He was yet wrestling with this knotty
problem when he heard muffled knocks at the front door, which, being
opened, disclosed the object of his thoughts.
"Why, Geoff," he cried gladly, "I thought you wasn't coming. Say, what
you got there?" he enquired, for Ravenslee's arms were filled with
sundry packages and parcels.
"Come and see!" said Ravenslee mysteriously. "Catch this one before I
drop it!"
"Why--hello," said Spike, sniffing at the package in question as he led
the way into the parlour, "it smells good! It sniffs like--Holy Gee,
it's a roast turkey! And--oh, say, Geoff--she's a beaut!"

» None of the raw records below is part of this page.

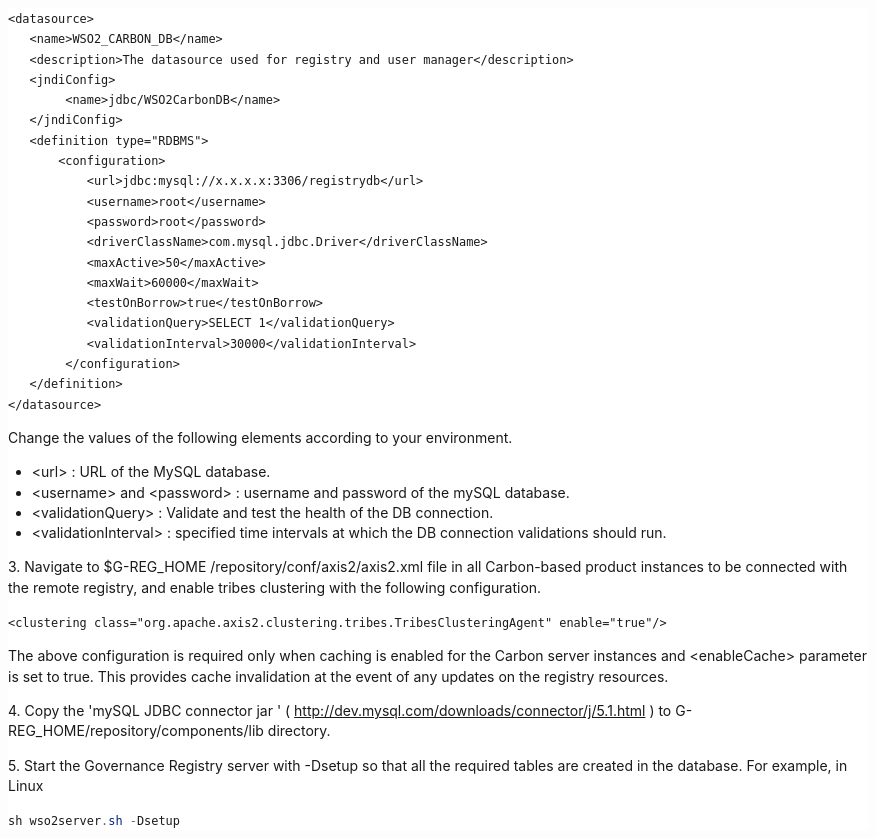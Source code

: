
 ``` html/xml
<datasource>
   <name>WSO2_CARBON_DB</name>
   <description>The datasource used for registry and user manager</description>
   <jndiConfig>
        <name>jdbc/WSO2CarbonDB</name>
   </jndiConfig>
   <definition type="RDBMS">
       <configuration>
           <url>jdbc:mysql://x.x.x.x:3306/registrydb</url>
           <username>root</username>
           <password>root</password>
           <driverClassName>com.mysql.jdbc.Driver</driverClassName>
           <maxActive>50</maxActive>
           <maxWait>60000</maxWait>
           <testOnBorrow>true</testOnBorrow>
           <validationQuery>SELECT 1</validationQuery>
           <validationInterval>30000</validationInterval>
        </configuration>
   </definition>
</datasource>
```

Change the values of the following elements according to your
environment.

-   \<url\> : URL of the MySQL database.
-   \<username\> and \<password\> : username and password of the mySQL
    database.
-   \<validationQuery\> : Validate and test the health of the DB
    connection.
-   \<validationInterval\> : specified time intervals at which the DB
    connection validations should run.

3\. Navigate to $G-REG\_HOME /repository/conf/axis2/axis2.xml file in all
Carbon-based product instances to be connected with the remote registry,
and enable tribes clustering with the following configuration.  

``` html/xml
<clustering class="org.apache.axis2.clustering.tribes.TribesClusteringAgent" enable="true"/>
```

The above configuration is required only when caching is enabled for the
Carbon server instances and \<enableCache\> parameter is set to true.
This provides cache invalidation at the event of any updates on the
registry resources.  

4\. Copy the 'mySQL JDBC connector jar ' (
<http://dev.mysql.com/downloads/connector/j/5.1.html> ) to
G-REG\_HOME/repository/components/lib directory.  

5\. Start the Governance Registry server with -Dsetup so that all the
required tables are created in the database. For example, in Linux  

``` java
sh wso2server.sh -Dsetup
```
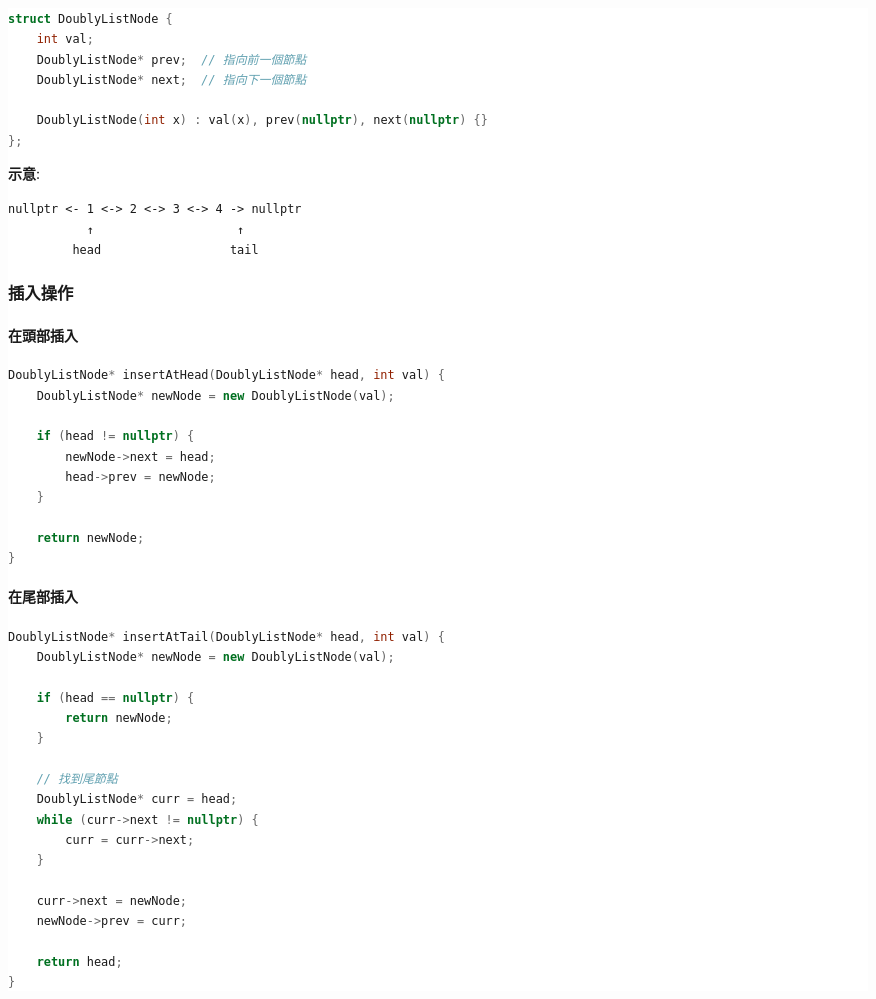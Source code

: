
 ```cpp
struct DoublyListNode {
    int val;
    DoublyListNode* prev;  // 指向前一個節點
    DoublyListNode* next;  // 指向下一個節點

    DoublyListNode(int x) : val(x), prev(nullptr), next(nullptr) {}
};
```

**示意**:
```
nullptr <- 1 <-> 2 <-> 3 <-> 4 -> nullptr
           ↑                    ↑
         head                  tail
```

### 插入操作

#### 在頭部插入

```cpp
DoublyListNode* insertAtHead(DoublyListNode* head, int val) {
    DoublyListNode* newNode = new DoublyListNode(val);

    if (head != nullptr) {
        newNode->next = head;
        head->prev = newNode;
    }

    return newNode;
}
```

#### 在尾部插入

```cpp
DoublyListNode* insertAtTail(DoublyListNode* head, int val) {
    DoublyListNode* newNode = new DoublyListNode(val);

    if (head == nullptr) {
        return newNode;
    }

    // 找到尾節點
    DoublyListNode* curr = head;
    while (curr->next != nullptr) {
        curr = curr->next;
    }

    curr->next = newNode;
    newNode->prev = curr;

    return head;
}
```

"Precisely what Mr. Pffeffenfifer assured me," said Ravenslee,
depositing his other burdens on the table. "Mr. Pffeffenfifer is
a man educated in eats, a food fancier, an artist of the appetite!
Mr. Pffeffenfifer is fat and soulful! Mr. Pffeffenfifer nearly wept
tears over the virtues of that bird--pledged his mortal soul for its
tenderness, vowed by all the gods it had breast enough for twins! Mr.
Pffeffenfifer seemed so passionately attached to that bird that I feared
he meant to keep it to gloat over in selfish secrecy.